Exercise requirements -> Each line below has to be output exactly, from first to last.

Recorded data ->
++++++

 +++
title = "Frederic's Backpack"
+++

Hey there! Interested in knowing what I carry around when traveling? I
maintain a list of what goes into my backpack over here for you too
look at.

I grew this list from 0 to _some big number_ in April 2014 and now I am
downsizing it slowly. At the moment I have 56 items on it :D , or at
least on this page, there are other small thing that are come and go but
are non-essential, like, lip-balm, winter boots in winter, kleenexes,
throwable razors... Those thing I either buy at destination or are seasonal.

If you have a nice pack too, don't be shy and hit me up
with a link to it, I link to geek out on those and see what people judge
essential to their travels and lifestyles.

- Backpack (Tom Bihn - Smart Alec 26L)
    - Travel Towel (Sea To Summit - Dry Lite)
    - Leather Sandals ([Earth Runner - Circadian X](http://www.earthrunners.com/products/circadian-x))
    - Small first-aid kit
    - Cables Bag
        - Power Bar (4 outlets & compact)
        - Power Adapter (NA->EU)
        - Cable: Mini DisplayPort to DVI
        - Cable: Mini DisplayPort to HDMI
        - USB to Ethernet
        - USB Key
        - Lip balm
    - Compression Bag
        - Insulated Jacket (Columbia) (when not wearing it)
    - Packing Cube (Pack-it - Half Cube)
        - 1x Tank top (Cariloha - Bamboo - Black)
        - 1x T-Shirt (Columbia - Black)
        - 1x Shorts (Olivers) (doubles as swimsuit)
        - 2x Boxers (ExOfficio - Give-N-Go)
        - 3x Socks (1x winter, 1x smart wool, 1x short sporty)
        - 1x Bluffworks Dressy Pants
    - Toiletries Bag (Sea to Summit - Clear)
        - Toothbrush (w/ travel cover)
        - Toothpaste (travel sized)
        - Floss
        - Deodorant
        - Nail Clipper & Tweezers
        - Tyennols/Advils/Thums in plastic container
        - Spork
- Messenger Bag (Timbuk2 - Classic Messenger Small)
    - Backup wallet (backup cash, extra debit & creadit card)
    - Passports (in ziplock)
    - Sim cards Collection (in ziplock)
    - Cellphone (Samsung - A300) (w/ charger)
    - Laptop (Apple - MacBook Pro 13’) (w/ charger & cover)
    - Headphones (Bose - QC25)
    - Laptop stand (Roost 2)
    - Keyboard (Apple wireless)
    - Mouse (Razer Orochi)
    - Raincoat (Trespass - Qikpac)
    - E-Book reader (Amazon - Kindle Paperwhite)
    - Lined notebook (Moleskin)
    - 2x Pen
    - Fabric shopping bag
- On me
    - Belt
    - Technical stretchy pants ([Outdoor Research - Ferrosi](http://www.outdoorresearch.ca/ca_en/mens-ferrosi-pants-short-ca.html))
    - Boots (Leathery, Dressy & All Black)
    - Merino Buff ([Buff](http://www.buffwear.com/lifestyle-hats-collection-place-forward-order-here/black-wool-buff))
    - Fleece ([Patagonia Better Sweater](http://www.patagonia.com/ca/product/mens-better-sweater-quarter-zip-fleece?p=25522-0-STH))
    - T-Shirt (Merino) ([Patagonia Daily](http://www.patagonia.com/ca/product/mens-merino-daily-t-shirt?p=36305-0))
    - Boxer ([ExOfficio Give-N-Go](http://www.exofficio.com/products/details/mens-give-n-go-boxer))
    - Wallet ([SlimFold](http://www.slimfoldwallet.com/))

++++++

Written solution ->
 +++
title = "Frederic's Backpack"
+++

Hey there! Interested in knowing what I carry around when traveling? I
maintain a list of what goes into my backpack over here for you too
look at.

I grew this list from 0 to _some big number_ in April 2014 and now I am
downsizing it slowly. At the moment I have 56 items on it :D , or at
least on this page, there are other small thing that are come and go but
are non-essential, like, lip-balm, winter boots in winter, kleenexes,
throwable razors... Those thing I either buy at destination or are seasonal.

If you have a nice pack too, don't be shy and hit me up
with a link to it, I link to geek out on those and see what people judge
essential to their travels and lifestyles.

- Backpack (Tom Bihn - Smart Alec 26L)
    - Travel Towel (Sea To Summit - Dry Lite)
    - Leather Sandals ([Earth Runner - Circadian X](http://www.earthrunners.com/products/circadian-x))
    - Small first-aid kit
    - Cables Bag
        - Power Bar (4 outlets & compact)
        - Power Adapter (NA->EU)
        - Cable: Mini DisplayPort to DVI
        - Cable: Mini DisplayPort to HDMI
        - USB to Ethernet
        - USB Key
        - Lip balm
    - Compression Bag
        - Insulated Jacket (Columbia) (when not wearing it)
    - Packing Cube (Pack-it - Half Cube)
        - 1x Tank top (Cariloha - Bamboo - Black)
        - 1x T-Shirt (Columbia - Black)
        - 1x Shorts (Olivers) (doubles as swimsuit)
        - 2x Boxers (ExOfficio - Give-N-Go)
        - 3x Socks (1x winter, 1x smart wool, 1x short sporty)
        - 1x Bluffworks Dressy Pants
    - Toiletries Bag (Sea to Summit - Clear)
        - Toothbrush (w/ travel cover)
        - Toothpaste (travel sized)
        - Floss
        - Deodorant
        - Nail Clipper & Tweezers
        - Tyennols/Advils/Thums in plastic container
        - Spork
- Messenger Bag (Timbuk2 - Classic Messenger Small)
    - Backup wallet (backup cash, extra debit & creadit card)
    - Passports (in ziplock)
    - Sim cards Collection (in ziplock)
    - Cellphone (Samsung - A300) (w/ charger)
    - Laptop (Apple - MacBook Pro 13’) (w/ charger & cover)
    - Headphones (Bose - QC25)
    - Laptop stand (Roost 2)
    - Keyboard (Apple wireless)
    - Mouse (Razer Orochi)
    - Raincoat (Trespass - Qikpac)
    - E-Book reader (Amazon - Kindle Paperwhite)
    - Lined notebook (Moleskin)
    - 2x Pen
    - Fabric shopping bag
- On me
    - Belt
    - Technical stretchy pants ([Outdoor Research - Ferrosi](http://www.outdoorresearch.ca/ca_en/mens-ferrosi-pants-short-ca.html))
    - Boots (Leathery, Dressy & All Black)
    - Merino Buff ([Buff](http://www.buffwear.com/lifestyle-hats-collection-place-forward-order-here/black-wool-buff))
    - Fleece ([Patagonia Better Sweater](http://www.patagonia.com/ca/product/mens-better-sweater-quarter-zip-fleece?p=25522-0-STH))
    - T-Shirt (Merino) ([Patagonia Daily](http://www.patagonia.com/ca/product/mens-merino-daily-t-shirt?p=36305-0))
    - Boxer ([ExOfficio Give-N-Go](http://www.exofficio.com/products/details/mens-give-n-go-boxer))
    - Wallet ([SlimFold](http://www.slimfoldwallet.com/))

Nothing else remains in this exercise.